## WHAT TO PRODUCE
Throughout the listing that follows, find each line with the word "LangTagTranslationsConfig" and copy it.

## THE DATA
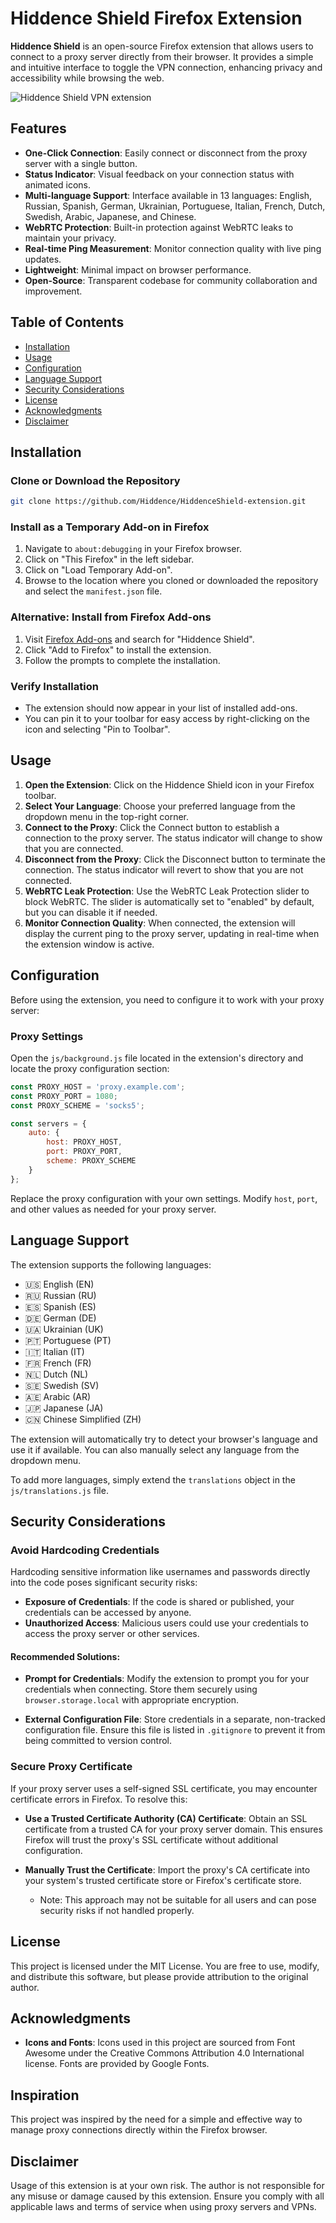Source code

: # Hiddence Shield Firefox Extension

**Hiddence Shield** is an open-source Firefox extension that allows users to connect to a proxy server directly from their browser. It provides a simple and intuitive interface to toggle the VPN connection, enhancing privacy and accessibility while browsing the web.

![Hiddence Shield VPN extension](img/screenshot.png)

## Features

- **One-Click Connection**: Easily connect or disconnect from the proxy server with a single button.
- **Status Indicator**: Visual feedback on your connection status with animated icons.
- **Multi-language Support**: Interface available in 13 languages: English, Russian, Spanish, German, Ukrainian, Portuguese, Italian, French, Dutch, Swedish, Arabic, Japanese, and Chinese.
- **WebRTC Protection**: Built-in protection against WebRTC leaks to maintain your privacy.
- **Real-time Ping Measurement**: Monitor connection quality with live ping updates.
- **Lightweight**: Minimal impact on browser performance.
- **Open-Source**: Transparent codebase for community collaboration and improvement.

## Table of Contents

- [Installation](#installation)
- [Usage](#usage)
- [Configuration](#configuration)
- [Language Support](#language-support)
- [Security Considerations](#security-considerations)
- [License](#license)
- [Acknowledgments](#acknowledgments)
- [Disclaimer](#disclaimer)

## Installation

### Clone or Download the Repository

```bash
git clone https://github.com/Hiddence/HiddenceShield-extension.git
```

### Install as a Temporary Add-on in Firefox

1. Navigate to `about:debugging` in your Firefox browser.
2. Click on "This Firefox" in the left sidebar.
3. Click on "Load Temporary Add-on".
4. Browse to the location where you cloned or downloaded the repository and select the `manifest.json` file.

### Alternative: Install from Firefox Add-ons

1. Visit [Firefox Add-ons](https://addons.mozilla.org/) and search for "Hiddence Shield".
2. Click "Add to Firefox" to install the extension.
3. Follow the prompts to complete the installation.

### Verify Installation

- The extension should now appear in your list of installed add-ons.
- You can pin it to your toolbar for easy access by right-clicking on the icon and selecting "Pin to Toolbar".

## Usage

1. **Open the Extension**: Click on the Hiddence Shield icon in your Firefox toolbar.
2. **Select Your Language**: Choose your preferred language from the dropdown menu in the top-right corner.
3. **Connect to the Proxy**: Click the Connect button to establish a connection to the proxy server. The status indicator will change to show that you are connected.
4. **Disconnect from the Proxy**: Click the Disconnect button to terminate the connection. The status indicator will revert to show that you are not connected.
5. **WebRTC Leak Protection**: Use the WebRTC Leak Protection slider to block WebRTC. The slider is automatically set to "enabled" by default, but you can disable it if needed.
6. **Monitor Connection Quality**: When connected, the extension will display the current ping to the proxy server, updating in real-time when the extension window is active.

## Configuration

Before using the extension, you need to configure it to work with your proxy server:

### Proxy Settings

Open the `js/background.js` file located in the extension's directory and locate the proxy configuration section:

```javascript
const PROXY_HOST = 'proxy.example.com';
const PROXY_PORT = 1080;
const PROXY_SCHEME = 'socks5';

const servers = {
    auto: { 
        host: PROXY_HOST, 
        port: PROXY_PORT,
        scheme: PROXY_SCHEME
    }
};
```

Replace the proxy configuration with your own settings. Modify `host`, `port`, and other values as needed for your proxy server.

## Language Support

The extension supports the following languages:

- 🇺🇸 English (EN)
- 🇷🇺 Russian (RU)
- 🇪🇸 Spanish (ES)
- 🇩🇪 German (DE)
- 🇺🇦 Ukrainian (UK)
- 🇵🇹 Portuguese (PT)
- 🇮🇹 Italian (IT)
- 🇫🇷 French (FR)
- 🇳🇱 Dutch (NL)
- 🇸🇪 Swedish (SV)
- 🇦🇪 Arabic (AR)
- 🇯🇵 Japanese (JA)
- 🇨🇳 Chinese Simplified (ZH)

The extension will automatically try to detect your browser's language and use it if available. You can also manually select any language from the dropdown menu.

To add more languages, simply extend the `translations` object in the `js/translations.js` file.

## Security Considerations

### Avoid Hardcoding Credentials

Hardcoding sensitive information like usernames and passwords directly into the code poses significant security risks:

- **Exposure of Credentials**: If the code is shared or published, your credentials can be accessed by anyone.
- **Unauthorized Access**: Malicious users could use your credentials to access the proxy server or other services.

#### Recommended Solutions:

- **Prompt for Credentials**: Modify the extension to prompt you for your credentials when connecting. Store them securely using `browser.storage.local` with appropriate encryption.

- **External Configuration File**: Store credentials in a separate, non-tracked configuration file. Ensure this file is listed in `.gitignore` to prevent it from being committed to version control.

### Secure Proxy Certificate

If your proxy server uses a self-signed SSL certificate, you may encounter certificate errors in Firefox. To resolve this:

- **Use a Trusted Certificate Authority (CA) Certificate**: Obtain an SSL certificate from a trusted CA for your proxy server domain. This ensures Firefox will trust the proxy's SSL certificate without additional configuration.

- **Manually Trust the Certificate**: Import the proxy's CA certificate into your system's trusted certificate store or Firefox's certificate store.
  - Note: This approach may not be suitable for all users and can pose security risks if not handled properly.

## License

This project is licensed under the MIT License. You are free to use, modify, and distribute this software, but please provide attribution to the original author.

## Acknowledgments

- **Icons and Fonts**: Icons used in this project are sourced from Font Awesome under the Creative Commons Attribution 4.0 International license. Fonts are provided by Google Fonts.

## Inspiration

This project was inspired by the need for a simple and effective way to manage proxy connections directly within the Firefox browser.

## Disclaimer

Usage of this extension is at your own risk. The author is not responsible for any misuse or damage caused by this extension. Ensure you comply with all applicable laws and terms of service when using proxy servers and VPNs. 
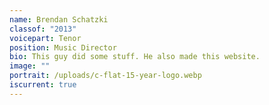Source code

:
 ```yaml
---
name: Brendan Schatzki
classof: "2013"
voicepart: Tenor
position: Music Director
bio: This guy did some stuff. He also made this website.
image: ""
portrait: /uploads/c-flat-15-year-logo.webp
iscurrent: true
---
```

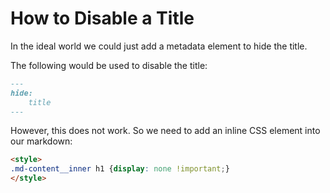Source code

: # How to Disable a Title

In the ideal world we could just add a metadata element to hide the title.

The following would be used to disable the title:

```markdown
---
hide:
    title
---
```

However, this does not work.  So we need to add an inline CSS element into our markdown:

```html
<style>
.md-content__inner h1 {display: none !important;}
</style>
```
--
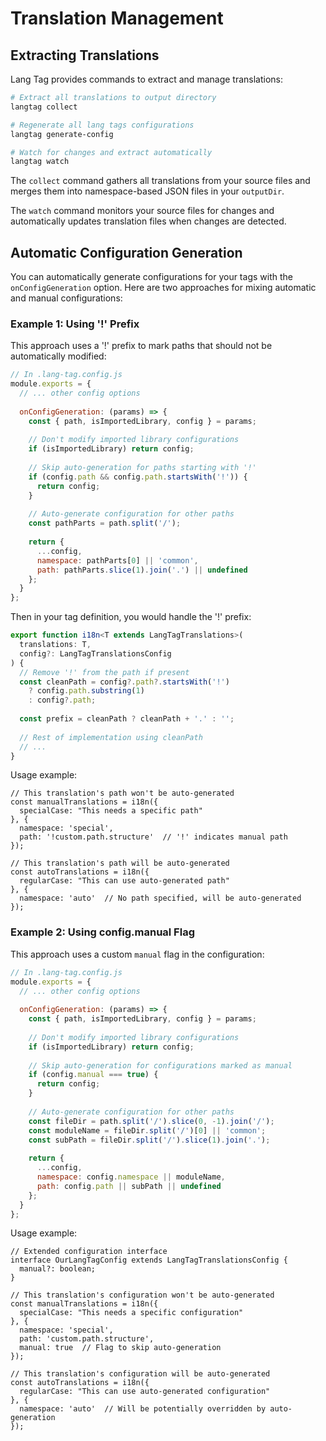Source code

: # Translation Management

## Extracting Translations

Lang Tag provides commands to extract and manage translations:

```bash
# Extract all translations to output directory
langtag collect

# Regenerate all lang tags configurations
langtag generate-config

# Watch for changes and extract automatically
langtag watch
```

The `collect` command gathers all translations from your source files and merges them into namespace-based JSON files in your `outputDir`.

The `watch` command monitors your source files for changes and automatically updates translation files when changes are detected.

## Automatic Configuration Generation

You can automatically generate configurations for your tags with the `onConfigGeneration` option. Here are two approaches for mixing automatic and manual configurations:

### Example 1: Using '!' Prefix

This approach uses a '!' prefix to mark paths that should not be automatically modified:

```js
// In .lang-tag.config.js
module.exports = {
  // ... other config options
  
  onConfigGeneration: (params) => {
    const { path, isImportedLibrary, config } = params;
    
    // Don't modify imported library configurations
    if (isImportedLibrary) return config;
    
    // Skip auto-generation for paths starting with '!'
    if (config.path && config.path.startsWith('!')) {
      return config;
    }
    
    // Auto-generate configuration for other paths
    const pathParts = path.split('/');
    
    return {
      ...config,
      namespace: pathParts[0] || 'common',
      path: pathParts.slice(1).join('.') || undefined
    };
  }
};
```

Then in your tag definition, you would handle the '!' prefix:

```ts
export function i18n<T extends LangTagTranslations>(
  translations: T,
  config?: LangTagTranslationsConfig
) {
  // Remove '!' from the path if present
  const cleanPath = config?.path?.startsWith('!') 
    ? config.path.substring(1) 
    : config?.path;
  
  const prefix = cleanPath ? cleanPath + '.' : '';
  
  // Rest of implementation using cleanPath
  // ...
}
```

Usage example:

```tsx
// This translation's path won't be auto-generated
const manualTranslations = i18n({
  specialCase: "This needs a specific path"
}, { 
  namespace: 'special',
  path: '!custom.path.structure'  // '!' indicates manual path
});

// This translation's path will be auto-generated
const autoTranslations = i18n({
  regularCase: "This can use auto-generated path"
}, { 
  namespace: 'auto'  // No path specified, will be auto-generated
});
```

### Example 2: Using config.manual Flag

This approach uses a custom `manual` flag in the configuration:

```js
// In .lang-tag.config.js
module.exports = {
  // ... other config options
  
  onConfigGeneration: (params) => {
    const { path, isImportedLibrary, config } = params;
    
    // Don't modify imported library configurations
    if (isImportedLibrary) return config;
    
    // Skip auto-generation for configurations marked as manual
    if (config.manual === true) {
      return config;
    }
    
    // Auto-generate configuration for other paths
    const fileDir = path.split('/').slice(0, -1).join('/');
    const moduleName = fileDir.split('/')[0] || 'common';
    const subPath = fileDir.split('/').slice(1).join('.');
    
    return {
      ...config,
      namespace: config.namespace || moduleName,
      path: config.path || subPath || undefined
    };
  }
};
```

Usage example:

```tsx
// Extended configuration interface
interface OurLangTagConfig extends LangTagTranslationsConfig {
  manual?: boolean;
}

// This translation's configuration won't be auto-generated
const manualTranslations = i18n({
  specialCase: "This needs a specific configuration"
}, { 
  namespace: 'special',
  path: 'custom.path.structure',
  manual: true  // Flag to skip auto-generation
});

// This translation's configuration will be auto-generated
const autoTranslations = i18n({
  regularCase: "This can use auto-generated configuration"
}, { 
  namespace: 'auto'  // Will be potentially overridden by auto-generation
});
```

## WRITTEN REPLY
  config?: LangTagTranslationsConfig
interface OurLangTagConfig extends LangTagTranslationsConfig {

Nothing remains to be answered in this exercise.